Every line containing "фото" should be identified and copied from the data below.

____ Provided records

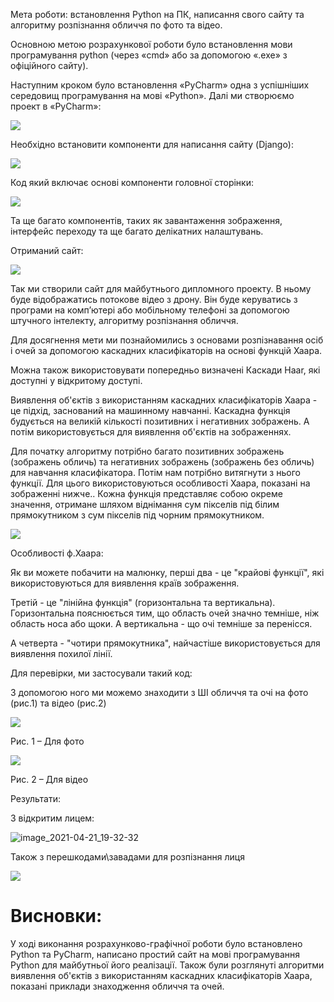 ﻿
Мета роботи: встановлення Python на ПК, написання свого сайту та алгоритму розпізнання обличчя по фото та відео. 

Основною метою розрахункової роботи було встановлення мови програмування python (через «cmd» або за допомогою «.exe» з офіційного сайту). 

Наступним кроком було встановлення «PyCharm» одна з успішніших середовищ програмування на мові «Python». Далі ми створюємо проект в «PyCharm»:

![](Aspose.Words.0b861129-2c97-44cb-989f-21684d6ffb1b.001.png)

Необхідно встановити компоненти для написання сайту (Django):

![](Aspose.Words.0b861129-2c97-44cb-989f-21684d6ffb1b.002.png)

Код який включає основі компоненти головної сторінки:

![](Aspose.Words.0b861129-2c97-44cb-989f-21684d6ffb1b.003.png)

Та ще багато компонентів, таких як завантаження зображення, інтерфейс переходу та ще багато делікатних налаштувань.

Отриманий сайт:

![](Aspose.Words.0b861129-2c97-44cb-989f-21684d6ffb1b.004.png)

Так ми створили сайт для майбутнього дипломного проекту. В ньому буде відображатись потокове відео з дрону. Він буде керуватись з програми на комп’ютері або мобільному телефоні за допомогою штучного інтелекту, алгоритму розпізнання обличчя. 

Для досягнення мети ми познайомились з основами розпізнавання осіб і очей за допомогою каскадних класифікаторів на основі функцій Хаара.

Можна також використовувати попередньо визначені Каскади Haar, які доступні у відкритому доступі. 

Виявлення об'єктів з використанням каскадних класифікаторів Хаара - це підхід, заснований на машинному навчанні. Каскадна функція будується на великій кількості позитивних і негативних зображень. А потім використовується для виявлення об'єктів на зображеннях.

Для початку алгоритму потрібно багато позитивних зображень (зображень обличь) та негативних зображень (зображень без обличь) для навчання класифікатора. Потім нам потрібно витягнути з нього функції. Для цього використовуються особливості Хаара, показані на зображенні нижче.. Кожна функція представляє собою окреме значення, отримане шляхом віднімання сум  пікселів під білим прямокутником з сум пікселів під чорним прямокутником.

![](Aspose.Words.0b861129-2c97-44cb-989f-21684d6ffb1b.005.png)


Особливості ф.Хаара: 

Як ви можете побачити на малюнку, перші два - це "крайові функції", які використовуються для виявлення країв зображення. 

Третій - це "лінійна функція" (горизонтальна та вертикальна).  Горизонтальна пояснюється тим, що область очей значно темніше, ніж область носа або щоки. А вертикальна - що очі темніше за перенісся.

А четверта - "чотири прямокутника", найчастіше використовується для виявлення похилої лінії.


Для перевірки, ми застосували такий код:

З допомогою ного ми можемо знаходити з ШІ обличчя та очі на фото (рис.1)  та відео (рис.2) 

![](Aspose.Words.0b861129-2c97-44cb-989f-21684d6ffb1b.006.png)

Рис. 1 – Для фото

![](Aspose.Words.0b861129-2c97-44cb-989f-21684d6ffb1b.007.png)

Рис. 2 – Для відео

Результати: 

З відкритим лицем:

![image\_2021-04-21\_19-32-32](Aspose.Words.0b861129-2c97-44cb-989f-21684d6ffb1b.008.png)

Також з перешкодами\завадами для розпізнання лиця

![](Aspose.Words.0b861129-2c97-44cb-989f-21684d6ffb1b.009.png)

# Висновки: 

У ході виконання розрахунково-графічної роботи було встановлено Python та  PyCharm, написано простий сайт на мові програмування Python
для майбутньої його реалізації. Також були розглянуті алгоритми виявлення об'єктів з використанням каскадних класифікаторів Хаара, показані приклади знаходження обличчя та очей. 

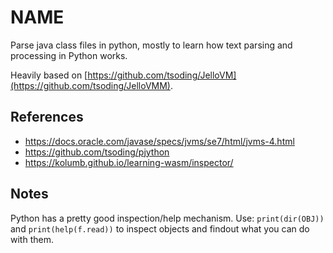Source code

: # NAME
Parse java class files in python, mostly to learn how text parsing
and processing in Python works.

Heavily based on [https://github.com/tsoding/JelloVM](https://github.com/tsoding/JelloVMM).

## References
  - https://docs.oracle.com/javase/specs/jvms/se7/html/jvms-4.html
  - https://github.com/tsoding/pjython
  - https://kolumb.github.io/learning-wasm/inspector/

## Notes
Python has a pretty good inspection/help mechanism. Use:
`print(dir(OBJ))` and `print(help(f.read))` to inspect objects and findout what you 
can do with them.
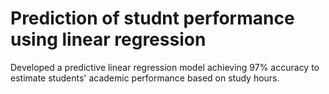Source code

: # Prediction of studnt performance using linear regression
Developed a predictive linear regression model achieving 97% accuracy to estimate students' academic performance based on study hours.
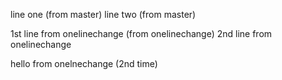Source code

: 
line one (from master)
line two (from master)

1st line from onelinechange (from onelinechange)
2nd line from onelinechange 



hello from onelnechange (2nd time)
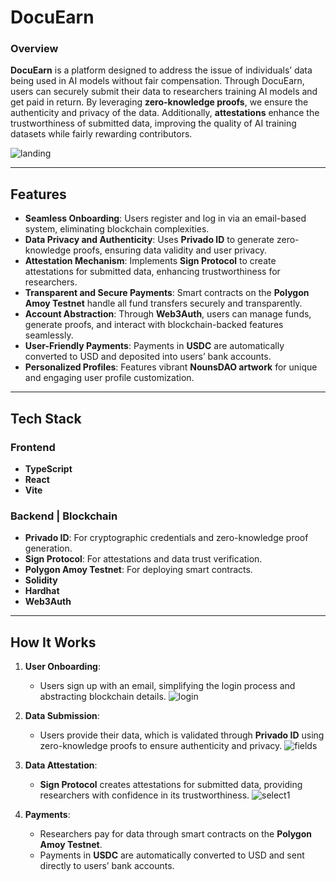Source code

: # DocuEarn

### Overview
**DocuEarn** is a platform designed to address the issue of individuals’ data being used in AI models without fair compensation. Through DocuEarn, users can securely submit their data to researchers training AI models and get paid in return. By leveraging **zero-knowledge proofs**, we ensure the authenticity and privacy of the data. Additionally, **attestations** enhance the trustworthiness of submitted data, improving the quality of AI training datasets while fairly rewarding contributors.

![landing](https://github.com/user-attachments/assets/4b065866-7315-41e4-a62c-01b18ddd1f03)

---

## Features

- **Seamless Onboarding**: Users register and log in via an email-based system, eliminating blockchain complexities.
- **Data Privacy and Authenticity**: Uses **Privado ID** to generate zero-knowledge proofs, ensuring data validity and user privacy.
- **Attestation Mechanism**: Implements **Sign Protocol** to create attestations for submitted data, enhancing trustworthiness for researchers.
- **Transparent and Secure Payments**: Smart contracts on the **Polygon Amoy Testnet** handle all fund transfers securely and transparently.
- **Account Abstraction**: Through **Web3Auth**, users can manage funds, generate proofs, and interact with blockchain-backed features seamlessly.
- **User-Friendly Payments**: Payments in **USDC** are automatically converted to USD and deposited into users’ bank accounts.
- **Personalized Profiles**: Features vibrant **NounsDAO artwork** for unique and engaging user profile customization.

---

## Tech Stack

### Frontend
- **TypeScript**
- **React**
- **Vite**

### Backend | Blockchain
- **Privado ID**: For cryptographic credentials and zero-knowledge proof generation.
- **Sign Protocol**: For attestations and data trust verification.
- **Polygon Amoy Testnet**: For deploying smart contracts.
- **Solidity**
- **Hardhat**
- **Web3Auth**


---

## How It Works

1. **User Onboarding**: 
   - Users sign up with an email, simplifying the login process and abstracting blockchain details.
![login](https://github.com/user-attachments/assets/6f57c449-1ad3-4d6d-9e6e-bf2530f1b1fc)

2. **Data Submission**:
   - Users provide their data, which is validated through **Privado ID** using zero-knowledge proofs to ensure authenticity and privacy.
![fields](https://github.com/user-attachments/assets/035bc627-50c8-4644-b8a2-cfceafca3814)

3. **Data Attestation**:
   - **Sign Protocol** creates attestations for submitted data, providing researchers with confidence in its trustworthiness.
![select1](https://github.com/user-attachments/assets/2b84291a-1458-4c59-a337-02362bc15426)

4. **Payments**:
   - Researchers pay for data through smart contracts on the **Polygon Amoy Testnet**.
   - Payments in **USDC** are automatically converted to USD and sent directly to users’ bank accounts.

________

◆ Written answer ◆
Мета роботи: встановлення Python на ПК, написання свого сайту та алгоритму розпізнання обличчя по фото та відео. 
З допомогою ного ми можемо знаходити з ШІ обличчя та очі на фото (рис.1)  та відео (рис.2) 
Рис. 1 – Для фото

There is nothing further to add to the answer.